▶ [What you need to do]: Which lines in the data below contain the word "Argumente"? Return each of them.

[Given data — start]

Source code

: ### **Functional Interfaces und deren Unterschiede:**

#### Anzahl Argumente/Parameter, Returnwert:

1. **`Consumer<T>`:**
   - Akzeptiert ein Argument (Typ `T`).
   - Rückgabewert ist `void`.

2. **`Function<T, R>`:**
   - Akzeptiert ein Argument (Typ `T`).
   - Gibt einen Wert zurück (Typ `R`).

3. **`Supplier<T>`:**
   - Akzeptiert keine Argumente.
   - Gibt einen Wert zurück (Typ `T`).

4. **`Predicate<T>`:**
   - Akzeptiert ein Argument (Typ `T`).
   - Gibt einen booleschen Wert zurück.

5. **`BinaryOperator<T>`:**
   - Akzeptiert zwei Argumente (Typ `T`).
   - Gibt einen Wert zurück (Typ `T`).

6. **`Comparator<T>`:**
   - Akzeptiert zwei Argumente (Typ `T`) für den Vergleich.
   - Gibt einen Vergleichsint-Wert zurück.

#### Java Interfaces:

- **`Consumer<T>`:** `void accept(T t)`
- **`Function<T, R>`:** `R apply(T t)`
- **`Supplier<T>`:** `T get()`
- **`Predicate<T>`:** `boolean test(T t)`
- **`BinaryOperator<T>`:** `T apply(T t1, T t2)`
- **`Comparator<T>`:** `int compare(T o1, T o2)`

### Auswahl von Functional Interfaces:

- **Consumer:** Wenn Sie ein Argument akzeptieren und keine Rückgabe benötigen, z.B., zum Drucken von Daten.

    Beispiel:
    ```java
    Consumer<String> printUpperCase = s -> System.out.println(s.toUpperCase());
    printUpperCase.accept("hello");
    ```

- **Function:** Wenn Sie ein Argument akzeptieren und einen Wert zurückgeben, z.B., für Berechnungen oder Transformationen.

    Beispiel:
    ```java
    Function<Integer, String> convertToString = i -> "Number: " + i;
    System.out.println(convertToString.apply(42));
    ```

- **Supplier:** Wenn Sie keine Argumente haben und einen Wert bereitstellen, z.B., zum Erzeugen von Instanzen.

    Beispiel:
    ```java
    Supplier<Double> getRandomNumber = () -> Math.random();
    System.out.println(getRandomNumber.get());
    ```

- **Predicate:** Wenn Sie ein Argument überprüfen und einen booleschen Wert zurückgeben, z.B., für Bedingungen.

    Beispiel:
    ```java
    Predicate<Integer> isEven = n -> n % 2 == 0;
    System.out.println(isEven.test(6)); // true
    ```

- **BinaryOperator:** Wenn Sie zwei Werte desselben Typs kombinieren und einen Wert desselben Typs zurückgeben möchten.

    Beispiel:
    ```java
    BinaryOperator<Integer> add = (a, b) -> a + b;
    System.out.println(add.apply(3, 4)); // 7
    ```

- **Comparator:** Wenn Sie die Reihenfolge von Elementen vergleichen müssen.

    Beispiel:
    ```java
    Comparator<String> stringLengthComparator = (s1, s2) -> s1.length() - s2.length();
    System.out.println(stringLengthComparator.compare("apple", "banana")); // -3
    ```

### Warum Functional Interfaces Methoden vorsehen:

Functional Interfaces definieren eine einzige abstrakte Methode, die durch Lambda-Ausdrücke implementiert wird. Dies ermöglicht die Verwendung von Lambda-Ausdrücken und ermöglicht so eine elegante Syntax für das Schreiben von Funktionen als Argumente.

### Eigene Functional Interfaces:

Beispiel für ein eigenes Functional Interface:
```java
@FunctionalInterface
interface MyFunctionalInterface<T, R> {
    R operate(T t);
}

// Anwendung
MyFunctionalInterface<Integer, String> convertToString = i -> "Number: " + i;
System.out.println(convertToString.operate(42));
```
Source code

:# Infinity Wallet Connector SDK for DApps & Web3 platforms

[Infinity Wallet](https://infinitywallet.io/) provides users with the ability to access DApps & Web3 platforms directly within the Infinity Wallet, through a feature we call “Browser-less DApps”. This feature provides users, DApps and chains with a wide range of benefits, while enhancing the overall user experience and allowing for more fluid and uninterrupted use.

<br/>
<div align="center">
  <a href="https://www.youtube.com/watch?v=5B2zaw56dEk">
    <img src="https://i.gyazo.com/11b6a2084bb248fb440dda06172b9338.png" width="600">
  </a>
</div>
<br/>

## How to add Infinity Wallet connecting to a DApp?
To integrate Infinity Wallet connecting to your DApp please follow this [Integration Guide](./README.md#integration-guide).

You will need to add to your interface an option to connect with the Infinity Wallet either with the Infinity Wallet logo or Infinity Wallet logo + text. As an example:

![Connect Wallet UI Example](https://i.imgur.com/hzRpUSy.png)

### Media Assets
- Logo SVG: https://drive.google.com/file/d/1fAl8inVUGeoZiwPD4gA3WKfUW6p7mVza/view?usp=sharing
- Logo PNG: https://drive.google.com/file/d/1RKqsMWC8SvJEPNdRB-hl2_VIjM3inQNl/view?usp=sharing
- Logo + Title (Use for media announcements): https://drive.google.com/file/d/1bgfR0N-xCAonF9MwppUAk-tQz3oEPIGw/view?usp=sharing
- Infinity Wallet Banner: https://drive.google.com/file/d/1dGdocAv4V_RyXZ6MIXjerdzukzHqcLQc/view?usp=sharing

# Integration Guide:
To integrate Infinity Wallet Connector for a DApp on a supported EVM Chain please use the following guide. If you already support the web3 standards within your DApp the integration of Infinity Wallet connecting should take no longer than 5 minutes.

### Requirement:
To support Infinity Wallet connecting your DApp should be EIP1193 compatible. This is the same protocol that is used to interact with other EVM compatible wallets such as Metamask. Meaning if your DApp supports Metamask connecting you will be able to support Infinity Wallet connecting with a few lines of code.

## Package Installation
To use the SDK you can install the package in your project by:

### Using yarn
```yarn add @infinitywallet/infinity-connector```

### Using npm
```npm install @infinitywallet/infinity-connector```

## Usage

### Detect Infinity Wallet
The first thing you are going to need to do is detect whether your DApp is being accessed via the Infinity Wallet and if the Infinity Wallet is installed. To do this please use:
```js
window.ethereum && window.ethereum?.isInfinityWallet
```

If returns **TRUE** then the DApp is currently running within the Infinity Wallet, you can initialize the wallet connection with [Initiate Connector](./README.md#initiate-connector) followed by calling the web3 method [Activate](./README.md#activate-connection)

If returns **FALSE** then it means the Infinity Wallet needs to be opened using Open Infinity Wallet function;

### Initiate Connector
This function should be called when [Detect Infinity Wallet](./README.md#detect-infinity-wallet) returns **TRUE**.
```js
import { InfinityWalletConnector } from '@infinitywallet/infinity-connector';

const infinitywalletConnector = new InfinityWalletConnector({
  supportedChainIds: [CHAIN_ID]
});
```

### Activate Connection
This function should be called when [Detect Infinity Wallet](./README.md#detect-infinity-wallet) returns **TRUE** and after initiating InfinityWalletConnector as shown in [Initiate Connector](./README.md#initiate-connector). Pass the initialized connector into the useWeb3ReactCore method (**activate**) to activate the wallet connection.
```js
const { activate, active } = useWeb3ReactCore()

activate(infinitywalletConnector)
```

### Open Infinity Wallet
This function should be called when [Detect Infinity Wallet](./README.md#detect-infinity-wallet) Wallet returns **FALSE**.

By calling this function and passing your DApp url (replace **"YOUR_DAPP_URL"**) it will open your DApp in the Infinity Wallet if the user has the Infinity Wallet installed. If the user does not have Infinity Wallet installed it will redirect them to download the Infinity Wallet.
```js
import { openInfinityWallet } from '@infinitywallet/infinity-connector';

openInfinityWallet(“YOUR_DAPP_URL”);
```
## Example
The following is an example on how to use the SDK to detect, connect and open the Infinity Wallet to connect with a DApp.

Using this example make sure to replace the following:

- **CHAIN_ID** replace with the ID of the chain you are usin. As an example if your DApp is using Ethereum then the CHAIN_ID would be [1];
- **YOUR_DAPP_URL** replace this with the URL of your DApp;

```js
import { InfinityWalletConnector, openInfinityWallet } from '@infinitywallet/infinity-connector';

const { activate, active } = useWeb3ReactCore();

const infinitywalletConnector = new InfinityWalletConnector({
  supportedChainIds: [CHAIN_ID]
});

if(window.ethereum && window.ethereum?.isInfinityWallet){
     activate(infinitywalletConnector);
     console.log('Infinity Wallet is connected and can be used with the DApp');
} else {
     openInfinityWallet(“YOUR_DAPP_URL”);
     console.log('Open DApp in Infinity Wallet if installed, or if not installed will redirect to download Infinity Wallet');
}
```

[Given data — finish]

▶ [Written answer]:
#### Anzahl Argumente/Parameter, Returnwert:
   - Akzeptiert keine Argumente.
   - Akzeptiert zwei Argumente (Typ `T`).
   - Akzeptiert zwei Argumente (Typ `T`) für den Vergleich.
- **Supplier:** Wenn Sie keine Argumente haben und einen Wert bereitstellen, z.B., zum Erzeugen von Instanzen.
Functional Interfaces definieren eine einzige abstrakte Methode, die durch Lambda-Ausdrücke implementiert wird. Dies ermöglicht die Verwendung von Lambda-Ausdrücken und ermöglicht so eine elegante Syntax für das Schreiben von Funktionen als Argumente.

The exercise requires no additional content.